Because of the default under the Alta Mesa RBL and 2024 Notes arising from our bankruptcy filing, we have reported all of our Upstream debt as current. We have no meaningful cash available to us to meet our obligations apart from cash held by our subsidiaries. As a result of Alta Mesa’s bankruptcy and the limitations imposed under the cash collateral agreement approved by the Bankruptcy Court, our only remaining source of liquidity is through KFM and SRII Opco. At August 31, 2019, SRII Opco had cash on hand of $5.7 million and KFM had cash on hand of $13.8 million, as well as remaining borrowing capacity of $74.0 million. Access to the remaining capacity under the KFM Credit Facility requires covenant compliance on a pro forma basis for any new borrowings.

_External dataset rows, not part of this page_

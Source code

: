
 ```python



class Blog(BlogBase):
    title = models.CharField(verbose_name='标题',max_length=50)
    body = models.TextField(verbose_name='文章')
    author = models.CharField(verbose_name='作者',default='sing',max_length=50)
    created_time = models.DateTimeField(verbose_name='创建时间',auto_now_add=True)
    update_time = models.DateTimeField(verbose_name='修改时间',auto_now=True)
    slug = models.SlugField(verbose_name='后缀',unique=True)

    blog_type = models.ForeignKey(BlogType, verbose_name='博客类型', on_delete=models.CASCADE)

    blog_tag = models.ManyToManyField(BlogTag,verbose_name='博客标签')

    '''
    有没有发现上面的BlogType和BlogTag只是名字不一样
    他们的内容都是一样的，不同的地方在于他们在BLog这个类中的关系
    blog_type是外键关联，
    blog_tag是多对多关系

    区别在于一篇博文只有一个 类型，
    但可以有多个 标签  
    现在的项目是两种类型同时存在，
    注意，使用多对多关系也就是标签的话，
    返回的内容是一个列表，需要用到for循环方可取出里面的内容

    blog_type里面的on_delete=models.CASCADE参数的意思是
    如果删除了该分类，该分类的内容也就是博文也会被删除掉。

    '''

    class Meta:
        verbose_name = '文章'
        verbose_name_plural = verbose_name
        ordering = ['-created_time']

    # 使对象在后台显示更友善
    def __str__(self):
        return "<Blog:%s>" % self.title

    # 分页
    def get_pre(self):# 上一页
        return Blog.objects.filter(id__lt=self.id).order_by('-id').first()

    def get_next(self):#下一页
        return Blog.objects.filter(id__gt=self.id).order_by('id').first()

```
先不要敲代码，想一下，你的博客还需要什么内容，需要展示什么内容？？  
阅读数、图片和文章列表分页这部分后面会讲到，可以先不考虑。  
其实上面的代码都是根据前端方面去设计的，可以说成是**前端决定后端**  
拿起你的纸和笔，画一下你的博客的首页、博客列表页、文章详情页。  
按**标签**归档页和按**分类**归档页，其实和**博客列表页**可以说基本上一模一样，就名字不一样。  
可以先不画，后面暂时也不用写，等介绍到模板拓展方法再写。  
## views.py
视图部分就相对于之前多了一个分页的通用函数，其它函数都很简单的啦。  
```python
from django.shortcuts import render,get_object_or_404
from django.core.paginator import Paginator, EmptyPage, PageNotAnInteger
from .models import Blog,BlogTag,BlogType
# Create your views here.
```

We believe that KFM will exhaust its borrowing capacity and fail to meet the maintenance

33


covenants as early as the first quarter of 2020. Accordingly, we have determined that it is appropriate to also report all of our Midstream debt as current at March 31, 2019.

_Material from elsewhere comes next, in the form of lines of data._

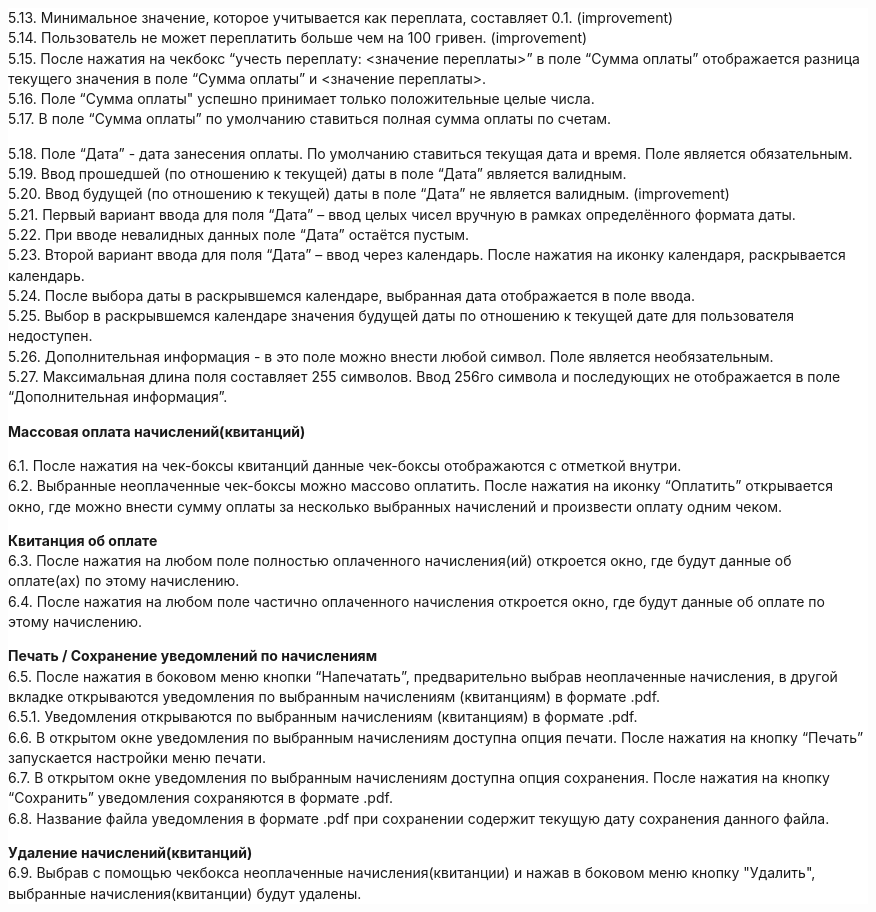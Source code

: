 5.13. Минимальное значение, которое учитывается как переплата, составляет 0.1. (improvement)<br>
5.14. Пользователь не может переплатить больше чем на 100 гривен. (improvement)<br>
5.15. После нажатия на чекбокс “учесть переплату: <значение переплаты>” в поле “Сумма оплаты” отображается разница текущего значения в поле “Сумма оплаты” и <значение переплаты>. <br>
5.16. Поле “Сумма оплаты" успешно принимает только положительные целые числа.<br>
5.17. В поле “Cумма оплаты” по умолчанию ставиться полная сумма оплаты по счетам.<br>

5.18. Поле “Дата” - дата занесения оплаты. По умолчанию ставиться текущая дата и время. Поле является обязательным. <br>
5.19. Ввод прошедшей (по отношению к текущей) даты в поле “Дата” является валидным.<br>
5.20. Ввод будущей (по отношению к текущей) даты в поле “Дата” не является валидным. (improvement)<br>
5.21. Первый вариант ввода для поля “Дата” – ввод целых чисел вручную в рамках определённого формата даты. <br>
5.22. При вводе невалидных данных поле “Дата” остаётся пустым. <br>
5.23. Второй вариант ввода для поля “Дата” – ввод через календарь. После нажатия на иконку календаря, раскрывается календарь. <br>
5.24. После выбора даты в раскрывшемся календаре, выбранная дата отображается в поле ввода. <br>
5.25. Выбор в раскрывшемся календаре значения будущей даты по отношению к текущей дате для пользователя недоступен.<br>
5.26. Дополнительная информация - в это поле можно внести любой символ. Поле является необязательным.<br>
5.27. Максимальная длина поля составляет 255 символов. Ввод 256го символа и последующих не отображается в поле “Дополнительная информация”. <br>

<b>Массовая оплата начислений(квитанций)</b><br>

6.1. После нажатия на чек-боксы квитанций данные чек-боксы отображаются с отметкой внутри. <br>
6.2. Выбранные неоплаченные чек-боксы можно массово оплатить. После нажатия на иконку “Оплатить” открывается окно, где можно внести сумму оплаты за несколько выбранных начислений и произвести оплату одним чеком. <br>

<b>Квитанция об оплате</b><br>
6.3. После нажатия на любом поле полностью оплаченного начисления(ий) откроется окно, где будут данные об оплате(ах) по этому начислению.<br>
6.4. После нажатия на любом поле частично оплаченного начисления откроется окно, где будут данные об оплате по этому начислению.<br>

<b>Печать / Сохранение уведомлений по начислениям</b><br>
6.5. После нажатия в боковом меню кнопки “Напечатать”, предварительно выбрав неоплаченные начисления, в другой вкладке открываются уведомления по выбранным начислениям (квитанциям) в формате .pdf. <br>
6.5.1. Уведомления открываются по выбранным начислениям (квитанциям) в формате .pdf.<br>
6.6. В открытом окне уведомления по выбранным начислениям доступна опция печати. После нажатия на кнопку “Печать” запускается настройки меню печати. <br>
6.7. В открытом окне уведомления по выбранным начислениям доступна опция сохранения. После нажатия на кнопку “Сохранить” уведомления сохраняются в формате .pdf.<br>
6.8. Название файла уведомления в формате .pdf при сохранении содержит текущую дату сохранения данного файла.<br>

<b>Удаление начислений(квитанций)</b><br>
6.9. Выбрав с помощью чекбокса неоплаченные начисления(квитанции) и нажав в боковом меню кнопку   "Удалить", выбранные начисления(квитанции) будут удалены. <br>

We expect to cease all development activities, other than any that may be approved by the Court, as early as October 2019, until our bankruptcy can be resolved. Our future drilling plans and capital budgets are subject to change based upon various factors, some of which are beyond our control, including drilling results, oil and gas prices, the availability and cost of capital, drilling and production costs, availability of drilling services and equipment, midstream availability, other working interest owner participation and regulatory matters. Any deferral of planned capital expenditures, particularly with respect to bringing new wells onto production, could reduce our anticipated production, revenue and cash flow, and may result in the expiry of certain leases. However, because a large percentage of our acreage is held by production, we can alter our drilling program to minimize the risk of losing significant acreage. 

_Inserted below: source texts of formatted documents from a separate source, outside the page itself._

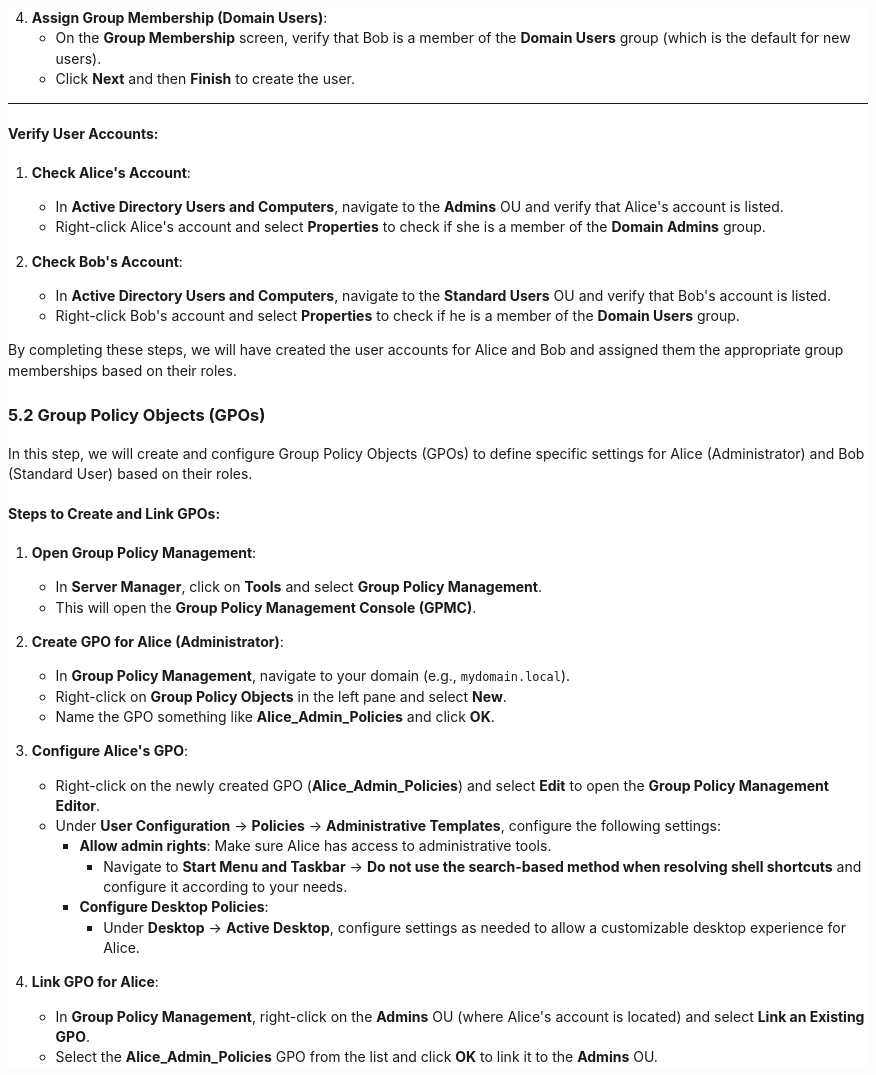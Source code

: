 4. **Assign Group Membership (Domain Users)**:
   - On the **Group Membership** screen, verify that Bob is a member of the **Domain Users** group (which is the default for new users).
   - Click **Next** and then **Finish** to create the user.

---

#### Verify User Accounts:

1. **Check Alice's Account**:
   - In **Active Directory Users and Computers**, navigate to the **Admins** OU and verify that Alice's account is listed.
   - Right-click Alice's account and select **Properties** to check if she is a member of the **Domain Admins** group.

2. **Check Bob's Account**:
   - In **Active Directory Users and Computers**, navigate to the **Standard Users** OU and verify that Bob's account is listed.
   - Right-click Bob's account and select **Properties** to check if he is a member of the **Domain Users** group.

By completing these steps, we will have created the user accounts for Alice and Bob and assigned them the appropriate group memberships based on their roles.

### 5.2 Group Policy Objects (GPOs)

In this step, we will create and configure Group Policy Objects (GPOs) to define specific settings for Alice (Administrator) and Bob (Standard User) based on their roles.

#### Steps to Create and Link GPOs:

1. **Open Group Policy Management**:
   - In **Server Manager**, click on **Tools** and select **Group Policy Management**.
   - This will open the **Group Policy Management Console (GPMC)**.

2. **Create GPO for Alice (Administrator)**:
   - In **Group Policy Management**, navigate to your domain (e.g., `mydomain.local`).
   - Right-click on **Group Policy Objects** in the left pane and select **New**.
   - Name the GPO something like **Alice_Admin_Policies** and click **OK**.

3. **Configure Alice's GPO**:
   - Right-click on the newly created GPO (**Alice_Admin_Policies**) and select **Edit** to open the **Group Policy Management Editor**.
   - Under **User Configuration** → **Policies** → **Administrative Templates**, configure the following settings:
     - **Allow admin rights**: Make sure Alice has access to administrative tools.
       - Navigate to **Start Menu and Taskbar** → **Do not use the search-based method when resolving shell shortcuts** and configure it according to your needs.
     - **Configure Desktop Policies**:
       - Under **Desktop** → **Active Desktop**, configure settings as needed to allow a customizable desktop experience for Alice.

4. **Link GPO for Alice**:
   - In **Group Policy Management**, right-click on the **Admins** OU (where Alice's account is located) and select **Link an Existing GPO**.
   - Select the **Alice_Admin_Policies** GPO from the list and click **OK** to link it to the **Admins** OU.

Our capital spending during the second quarter of 2019 was $86.6 million and we expect our third quarter 2019 capital incurred to be approximately $47 million, of which $44 million was attributable to the Upstream segment’s 2 rig program we conducted until the time of our bankruptcy. As directed by the Bankruptcy Court, we are not allowed to operate any drilling rigs during the fourth quarter of 2019, although certain capital spending is allowed to finish drilling wells in process at the time of our bankruptcy filing. We expect our fourth quarter 2019 capital spending to be substantially less than before the bankruptcy filing.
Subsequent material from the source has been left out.